Sr.No.Data Types & Description
1.bool_
Boolean (True or False) stored as a byte
2.int_
Default integer type (same as C long; normally either int64 or int32)
3.intc
Identical to C int (normally int32 or int64)
4.intp
Integer used for indexing (same as C ssize_t; normally either int32 or int64)
5.int8
Byte (-128 to 127)
6.int16
Integer (-32768 to 32767)
7.int32
Integer (-2147483648 to 2147483647)
8.int64
Integer (-9223372036854775808 to 9223372036854775807)
9.uint8
Unsigned integer (0 to 255)
10.uint16
Unsigned integer (0 to 65535)
11.uint32
Unsigned integer (0 to 4294967295)
12.uint64
Unsigned integer (0 to 18446744073709551615)
13.float_
Shorthand for float64
14.float16
Half precision float: sign bit, 5 bits exponent, 10 bits mantissa
15.float32
Single precision float: sign bit, 8 bits exponent, 23 bits mantissa
16.float64
Double precision float: sign bit, 11 bits exponent, 52 bits mantissa
17.complex_
Shorthand for complex128
18.complex64
Complex number, represented by two 32-bit floats (real and imaginary components)
19.complex128
Complex number, represented by two 64-bit floats (real and imaginary components)
Data Type Objects (dtype)
A data type object describes interpretation of fixed block of memory corresponding to an array, depending on the following aspects −
- Type of data (integer, float or Python object)
- Size of data
- Byte order (little-endian or big-endian)
- In case of structured type, the names of fields, data type of each field and part of the memory block taken by each field.
- If data type is a subarray, its shape and data type
The byte order is decided by prefixing ‘<’ or ‘>’ to data type. ‘<’ means that encoding is little-endian (least significant is stored in smallest address). ‘>’ means that encoding is big-endian (most significant byte is stored in smallest address).
A dtype object is constructed using the following syntax −
numpy.dtype(object, align, copy)
The parameters are −
- Object − To be converted to data type object
- Align − If true, adds padding to the field to make it similar to C-struct
- Copy − Makes a new copy of dtype object. If false, the result is reference to builtin data type object
Example 1
# using array-scalar type
import numpy as np
dt = np.dtype(np.int32)
print dt
The output is as follows −
int32
Example 2
#int8, int16, int32, int64 can be replaced by equivalent string 'i1', 'i2','i4', etc.

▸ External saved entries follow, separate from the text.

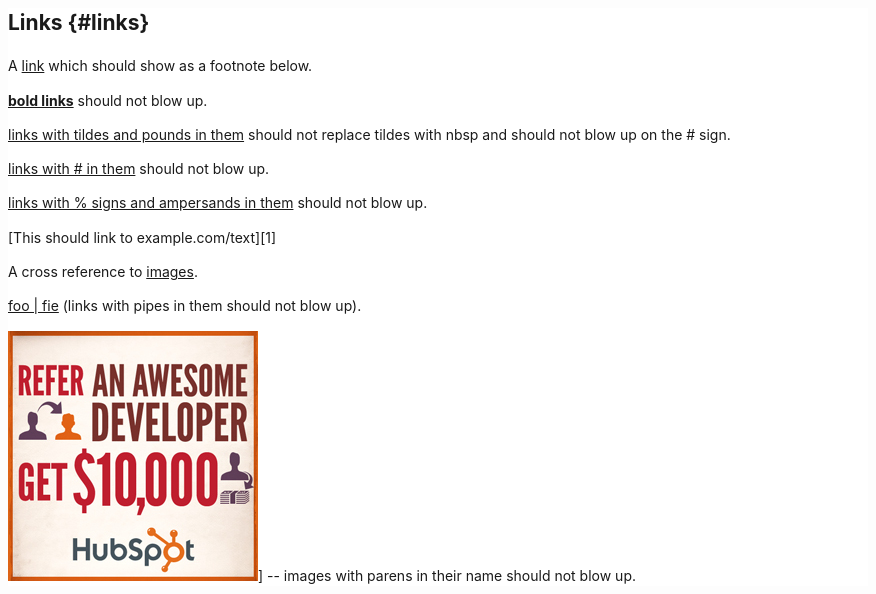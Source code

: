 
















































[^footnote]: Numbering will happen automatically and have nothing to do with what you call a footnote. Also, Kramdown used to hang when you had a large number of newlines before a footnote definition, so that's why those spaces are there

## Links {#links}

A [link](http://example.com) which should show as a footnote below.

[**bold links**](http://example.com) should not blow up.

[links with tildes and pounds in them](http://www.ics.uci.edu/~fielding/pubs/dissertation/rest_arch_style.htm#sec_5_2_1_1) should not replace tildes with nbsp and should not blow up on the # sign.

[links with # in them](http://example.com/foo.html#bar) should not blow up.

[links with % signs and ampersands in them](http://exmaple.com/%7dfoo.html?a=b&c=d) should not blow up.

[This should link to example.com/text][1]

A cross reference to [images](#images).

[foo | fie](http://example.com) (links with pipes in them should not blow up).

![hubspot refer developer $10k](images/hubspot_referdev_250px(web).jpg)] -- images with parens in their name should not blow up.


[^1]: this syntax originated in the PHP Markdown Extras package
[^2]: This has a link to <http://example.com> and [example](http://example.com).
[1]: http://example.com/text
[2]: http://two.example.com "two"
[3]: http://three.example.com (three)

import numpy as np dt = np.dtype('i4')
print dt
The output is as follows −
int32
Example 3
# using endian notation
import numpy as np
dt = np.dtype('>i4')
print dt
The output is as follows −
>i4
The following examples show the use of structured data type. Here, the field name and the corresponding scalar data type is to be declared.
Example 4
# first create structured data type
import numpy as np
dt = np.dtype([('age',np.int8)])
print dt
The output is as follows −
[('age', 'i1')]
Example 5
# now apply it to ndarray object
import numpy as np dt = np.dtype([('age',np.int8)])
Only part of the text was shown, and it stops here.